The Dean doesn’t tell us who assumes this — nor does he say if their assumption is warranted. And this is odd, because let’s be frank: John McCain basically lied through his teeth all through his last run for the White House.
He lied about the Confederate flag — later said that he had, for God’s sake. He lied about Bush’s tax proposal. He ran a phone bank against Bush in Michigan, then openly lied about that. He reinvented his stand on abortion every time he opened his mouth. He kept telling a nasty joke about Gore — a “joke” which was utterly bogus on the factual level.
Today, he lies about the things he said about Bush’s tax plan back then. But a tired old man somehow hits the key which produces this praise for McCain.
I’ll give Broder credit for one thing: he’s right about McCain’s straight-talkiness being generally “assumed.” And look — it’s not as if the only way to fight this legend is by pretending that the polar opposite is true instead. McCain is hardly the most devious politician ever to take the national stage. But there’s plenty of evidence that his MO is to get outsized credit for a very small number of mavericky stands while spending about 98% of his political life doing all the usual things that career politicians do. He hangs with lobbyists, he does favors for big contributors, he waffles on positions that might hurt him, he panders to constituencies whose votes he needs, and he very rarely takes a politically risky stand on anything. In other words, he’s just a normal pol with a really good PR shop.

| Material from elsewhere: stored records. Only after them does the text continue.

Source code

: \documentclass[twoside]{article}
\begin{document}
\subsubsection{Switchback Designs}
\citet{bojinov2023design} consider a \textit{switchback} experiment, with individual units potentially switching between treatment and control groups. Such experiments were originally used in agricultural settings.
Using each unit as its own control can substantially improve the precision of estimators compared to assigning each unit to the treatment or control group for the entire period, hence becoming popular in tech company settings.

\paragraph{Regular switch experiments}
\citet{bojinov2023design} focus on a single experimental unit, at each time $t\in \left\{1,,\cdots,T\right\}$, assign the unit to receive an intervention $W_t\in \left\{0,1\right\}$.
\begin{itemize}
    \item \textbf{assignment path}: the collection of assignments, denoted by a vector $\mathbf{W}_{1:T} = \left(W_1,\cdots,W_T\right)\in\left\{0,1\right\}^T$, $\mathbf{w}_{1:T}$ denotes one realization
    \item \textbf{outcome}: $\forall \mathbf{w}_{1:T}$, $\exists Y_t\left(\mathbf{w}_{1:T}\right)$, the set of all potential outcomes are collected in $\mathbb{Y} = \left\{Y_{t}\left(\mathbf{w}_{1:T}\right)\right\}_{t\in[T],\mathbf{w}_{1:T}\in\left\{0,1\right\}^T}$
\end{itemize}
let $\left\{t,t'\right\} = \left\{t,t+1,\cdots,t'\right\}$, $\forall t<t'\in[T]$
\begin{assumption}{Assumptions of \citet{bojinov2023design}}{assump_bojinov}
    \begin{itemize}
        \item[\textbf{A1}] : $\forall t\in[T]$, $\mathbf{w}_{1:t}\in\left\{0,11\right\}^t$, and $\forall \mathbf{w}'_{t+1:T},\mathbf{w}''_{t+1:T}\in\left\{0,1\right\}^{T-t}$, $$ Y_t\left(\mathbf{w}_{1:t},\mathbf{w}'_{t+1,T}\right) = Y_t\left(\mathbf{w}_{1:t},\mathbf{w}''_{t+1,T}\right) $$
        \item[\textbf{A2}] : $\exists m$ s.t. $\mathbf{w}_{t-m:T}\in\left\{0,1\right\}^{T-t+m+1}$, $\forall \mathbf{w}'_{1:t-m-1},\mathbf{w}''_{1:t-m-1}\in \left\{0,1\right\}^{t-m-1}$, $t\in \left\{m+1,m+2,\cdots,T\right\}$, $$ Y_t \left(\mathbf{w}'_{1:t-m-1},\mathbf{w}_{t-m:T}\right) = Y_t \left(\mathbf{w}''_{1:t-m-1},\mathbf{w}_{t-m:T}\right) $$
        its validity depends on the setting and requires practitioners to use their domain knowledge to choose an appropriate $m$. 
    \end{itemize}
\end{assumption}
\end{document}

And for all the talk about how ambitious Hillary is, does anyone really doubt that McCain has her well beaten on that score? He ran as a conservative bulldog in 2000, he moderated his positions and seriously considered switching parties to run as VP in 2004, and then switched back to Mr. Conservative afterward to prep for yet another run in 2008. McCain really, really, REALLY wants to be president. Isn’t it about time someone noticed that?